TASK TO COMPLETE => Return every line of the entries that includes the word "conquer".

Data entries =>
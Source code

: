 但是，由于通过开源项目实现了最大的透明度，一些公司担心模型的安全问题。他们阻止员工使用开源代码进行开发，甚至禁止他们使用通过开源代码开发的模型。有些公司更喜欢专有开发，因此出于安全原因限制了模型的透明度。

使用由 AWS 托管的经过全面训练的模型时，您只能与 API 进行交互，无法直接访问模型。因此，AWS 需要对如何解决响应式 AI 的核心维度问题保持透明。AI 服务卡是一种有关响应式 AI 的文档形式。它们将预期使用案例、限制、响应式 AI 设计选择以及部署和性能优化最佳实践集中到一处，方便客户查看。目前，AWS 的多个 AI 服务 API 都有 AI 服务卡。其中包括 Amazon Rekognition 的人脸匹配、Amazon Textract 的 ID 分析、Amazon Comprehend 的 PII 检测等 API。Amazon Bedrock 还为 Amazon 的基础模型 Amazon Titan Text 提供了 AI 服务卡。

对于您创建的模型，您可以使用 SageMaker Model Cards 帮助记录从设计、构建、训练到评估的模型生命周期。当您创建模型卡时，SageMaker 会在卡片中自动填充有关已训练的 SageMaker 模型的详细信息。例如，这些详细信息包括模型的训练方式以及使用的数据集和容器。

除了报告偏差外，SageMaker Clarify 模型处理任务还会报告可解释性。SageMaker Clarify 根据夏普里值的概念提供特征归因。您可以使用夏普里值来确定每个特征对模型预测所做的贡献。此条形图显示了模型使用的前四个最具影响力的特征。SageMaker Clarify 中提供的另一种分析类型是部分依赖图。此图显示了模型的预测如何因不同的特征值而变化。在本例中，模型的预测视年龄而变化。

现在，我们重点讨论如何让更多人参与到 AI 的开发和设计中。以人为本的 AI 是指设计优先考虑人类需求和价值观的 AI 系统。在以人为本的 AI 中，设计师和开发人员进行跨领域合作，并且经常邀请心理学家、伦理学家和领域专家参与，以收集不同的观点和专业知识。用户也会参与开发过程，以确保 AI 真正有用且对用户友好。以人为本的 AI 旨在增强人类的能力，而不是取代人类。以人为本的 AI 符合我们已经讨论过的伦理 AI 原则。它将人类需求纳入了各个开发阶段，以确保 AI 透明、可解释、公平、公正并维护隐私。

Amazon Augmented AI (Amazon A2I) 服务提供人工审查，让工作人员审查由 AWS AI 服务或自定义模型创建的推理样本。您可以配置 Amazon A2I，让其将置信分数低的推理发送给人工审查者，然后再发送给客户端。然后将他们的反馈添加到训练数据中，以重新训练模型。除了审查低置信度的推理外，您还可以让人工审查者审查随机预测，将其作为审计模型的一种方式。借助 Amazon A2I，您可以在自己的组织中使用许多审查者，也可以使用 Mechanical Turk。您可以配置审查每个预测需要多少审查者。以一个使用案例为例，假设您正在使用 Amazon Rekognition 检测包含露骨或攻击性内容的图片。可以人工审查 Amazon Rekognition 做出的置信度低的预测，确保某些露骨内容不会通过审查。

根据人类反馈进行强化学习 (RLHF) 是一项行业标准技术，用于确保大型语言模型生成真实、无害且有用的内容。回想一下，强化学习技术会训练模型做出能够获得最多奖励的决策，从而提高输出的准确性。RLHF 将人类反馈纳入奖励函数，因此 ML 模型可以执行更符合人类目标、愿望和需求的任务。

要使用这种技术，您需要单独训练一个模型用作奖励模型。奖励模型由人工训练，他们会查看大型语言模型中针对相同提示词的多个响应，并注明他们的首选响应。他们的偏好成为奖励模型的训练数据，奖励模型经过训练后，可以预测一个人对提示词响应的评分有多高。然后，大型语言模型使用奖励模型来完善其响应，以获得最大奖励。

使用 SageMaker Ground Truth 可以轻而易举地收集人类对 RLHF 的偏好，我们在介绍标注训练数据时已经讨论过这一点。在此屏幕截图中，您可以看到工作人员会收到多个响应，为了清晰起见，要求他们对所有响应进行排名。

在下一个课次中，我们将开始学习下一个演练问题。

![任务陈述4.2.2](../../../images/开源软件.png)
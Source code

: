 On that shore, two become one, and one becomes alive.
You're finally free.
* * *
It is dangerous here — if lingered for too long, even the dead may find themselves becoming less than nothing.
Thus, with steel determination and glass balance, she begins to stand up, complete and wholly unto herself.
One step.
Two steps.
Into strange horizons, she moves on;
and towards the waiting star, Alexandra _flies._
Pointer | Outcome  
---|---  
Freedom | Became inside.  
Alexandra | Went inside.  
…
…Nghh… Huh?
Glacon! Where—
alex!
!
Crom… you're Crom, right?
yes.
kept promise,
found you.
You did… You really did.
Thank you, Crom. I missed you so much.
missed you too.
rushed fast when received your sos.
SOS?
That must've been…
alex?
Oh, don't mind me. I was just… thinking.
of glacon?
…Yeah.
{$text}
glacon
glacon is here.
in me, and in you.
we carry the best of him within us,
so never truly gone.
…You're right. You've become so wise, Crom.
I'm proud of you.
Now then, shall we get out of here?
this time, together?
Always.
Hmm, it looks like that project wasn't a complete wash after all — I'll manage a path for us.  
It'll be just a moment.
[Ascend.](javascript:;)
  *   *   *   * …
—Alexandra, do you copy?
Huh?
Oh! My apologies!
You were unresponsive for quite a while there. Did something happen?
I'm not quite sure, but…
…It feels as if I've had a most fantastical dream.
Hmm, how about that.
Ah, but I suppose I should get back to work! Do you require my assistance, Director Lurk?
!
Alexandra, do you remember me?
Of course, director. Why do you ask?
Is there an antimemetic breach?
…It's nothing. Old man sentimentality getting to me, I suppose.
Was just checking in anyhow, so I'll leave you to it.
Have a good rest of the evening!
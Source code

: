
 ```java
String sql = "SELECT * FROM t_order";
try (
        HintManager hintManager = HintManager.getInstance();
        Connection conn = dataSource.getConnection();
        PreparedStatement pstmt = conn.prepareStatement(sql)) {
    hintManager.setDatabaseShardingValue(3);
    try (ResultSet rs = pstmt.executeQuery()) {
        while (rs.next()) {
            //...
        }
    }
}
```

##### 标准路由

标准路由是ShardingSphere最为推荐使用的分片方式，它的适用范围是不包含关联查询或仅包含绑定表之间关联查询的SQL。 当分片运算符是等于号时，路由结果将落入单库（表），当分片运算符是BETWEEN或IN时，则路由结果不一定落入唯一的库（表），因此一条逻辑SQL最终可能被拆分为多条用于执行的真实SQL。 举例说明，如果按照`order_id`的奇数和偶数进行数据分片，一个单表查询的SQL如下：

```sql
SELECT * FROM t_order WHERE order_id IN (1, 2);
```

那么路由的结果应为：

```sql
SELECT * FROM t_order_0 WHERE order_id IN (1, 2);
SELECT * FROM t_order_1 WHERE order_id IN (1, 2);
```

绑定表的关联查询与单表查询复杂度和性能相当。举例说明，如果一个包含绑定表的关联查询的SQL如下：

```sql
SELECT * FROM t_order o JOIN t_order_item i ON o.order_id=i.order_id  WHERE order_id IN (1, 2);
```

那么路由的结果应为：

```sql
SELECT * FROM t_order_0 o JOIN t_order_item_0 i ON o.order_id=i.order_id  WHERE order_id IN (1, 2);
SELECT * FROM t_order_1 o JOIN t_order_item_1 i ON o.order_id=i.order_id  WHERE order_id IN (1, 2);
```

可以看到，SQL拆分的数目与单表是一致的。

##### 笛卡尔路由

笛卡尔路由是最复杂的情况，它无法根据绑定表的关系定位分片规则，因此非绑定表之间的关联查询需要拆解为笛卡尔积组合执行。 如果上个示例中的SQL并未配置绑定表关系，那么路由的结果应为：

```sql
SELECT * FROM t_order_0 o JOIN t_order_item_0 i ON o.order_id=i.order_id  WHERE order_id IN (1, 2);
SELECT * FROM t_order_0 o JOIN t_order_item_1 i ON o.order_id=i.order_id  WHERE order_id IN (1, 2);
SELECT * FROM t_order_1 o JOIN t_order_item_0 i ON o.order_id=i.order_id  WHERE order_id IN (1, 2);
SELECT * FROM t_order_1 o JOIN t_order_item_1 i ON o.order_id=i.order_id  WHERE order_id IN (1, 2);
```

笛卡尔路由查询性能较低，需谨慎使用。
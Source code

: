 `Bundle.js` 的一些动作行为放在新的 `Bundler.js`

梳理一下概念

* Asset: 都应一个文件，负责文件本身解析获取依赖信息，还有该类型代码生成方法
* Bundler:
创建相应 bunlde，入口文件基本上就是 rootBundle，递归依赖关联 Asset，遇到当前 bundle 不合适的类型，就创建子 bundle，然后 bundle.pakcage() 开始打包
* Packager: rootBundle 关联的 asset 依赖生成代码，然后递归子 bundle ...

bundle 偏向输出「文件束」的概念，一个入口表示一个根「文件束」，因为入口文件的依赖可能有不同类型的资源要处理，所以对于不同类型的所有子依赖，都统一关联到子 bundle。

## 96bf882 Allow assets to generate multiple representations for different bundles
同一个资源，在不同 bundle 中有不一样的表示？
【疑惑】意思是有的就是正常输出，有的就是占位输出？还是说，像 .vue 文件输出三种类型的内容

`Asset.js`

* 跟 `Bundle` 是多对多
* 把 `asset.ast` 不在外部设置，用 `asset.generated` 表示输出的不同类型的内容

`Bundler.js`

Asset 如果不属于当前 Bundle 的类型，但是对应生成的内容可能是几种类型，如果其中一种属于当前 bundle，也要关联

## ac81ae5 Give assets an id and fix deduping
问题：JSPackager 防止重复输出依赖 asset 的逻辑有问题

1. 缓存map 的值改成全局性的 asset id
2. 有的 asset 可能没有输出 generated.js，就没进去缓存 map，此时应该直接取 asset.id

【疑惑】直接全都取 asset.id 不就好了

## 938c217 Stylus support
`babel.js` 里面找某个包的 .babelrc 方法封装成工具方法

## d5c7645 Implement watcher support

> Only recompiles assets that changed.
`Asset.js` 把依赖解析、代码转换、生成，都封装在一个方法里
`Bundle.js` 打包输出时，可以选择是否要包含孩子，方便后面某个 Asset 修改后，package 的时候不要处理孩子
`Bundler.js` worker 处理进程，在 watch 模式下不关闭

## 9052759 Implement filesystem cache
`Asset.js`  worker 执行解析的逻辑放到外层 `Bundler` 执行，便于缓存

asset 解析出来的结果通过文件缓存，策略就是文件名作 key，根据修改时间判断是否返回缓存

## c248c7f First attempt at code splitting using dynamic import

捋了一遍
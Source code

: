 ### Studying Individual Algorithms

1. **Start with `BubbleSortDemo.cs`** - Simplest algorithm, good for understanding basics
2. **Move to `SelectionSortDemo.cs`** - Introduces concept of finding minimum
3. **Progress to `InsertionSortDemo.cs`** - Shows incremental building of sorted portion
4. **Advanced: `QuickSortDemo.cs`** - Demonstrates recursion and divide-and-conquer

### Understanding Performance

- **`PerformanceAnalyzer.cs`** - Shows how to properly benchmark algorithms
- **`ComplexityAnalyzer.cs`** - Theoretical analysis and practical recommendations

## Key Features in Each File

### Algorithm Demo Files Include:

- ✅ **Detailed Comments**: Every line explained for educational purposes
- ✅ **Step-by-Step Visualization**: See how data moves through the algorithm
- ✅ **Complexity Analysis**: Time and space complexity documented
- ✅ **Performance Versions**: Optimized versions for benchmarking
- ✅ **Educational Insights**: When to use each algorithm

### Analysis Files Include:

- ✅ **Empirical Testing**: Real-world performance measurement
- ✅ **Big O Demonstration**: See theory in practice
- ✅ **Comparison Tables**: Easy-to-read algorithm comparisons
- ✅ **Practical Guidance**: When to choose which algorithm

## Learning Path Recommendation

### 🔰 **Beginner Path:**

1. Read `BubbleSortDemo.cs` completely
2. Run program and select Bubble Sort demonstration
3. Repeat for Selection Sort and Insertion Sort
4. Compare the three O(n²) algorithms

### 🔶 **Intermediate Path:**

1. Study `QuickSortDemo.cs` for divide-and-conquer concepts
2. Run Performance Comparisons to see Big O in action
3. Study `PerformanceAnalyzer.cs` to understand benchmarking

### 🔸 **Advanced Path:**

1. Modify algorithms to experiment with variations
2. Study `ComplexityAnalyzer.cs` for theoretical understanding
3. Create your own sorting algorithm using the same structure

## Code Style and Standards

RESPONSE AREA =>
4. **Advanced: `QuickSortDemo.cs`** - Demonstrates recursion and divide-and-conquer
1. Study `QuickSortDemo.cs` for divide-and-conquer concepts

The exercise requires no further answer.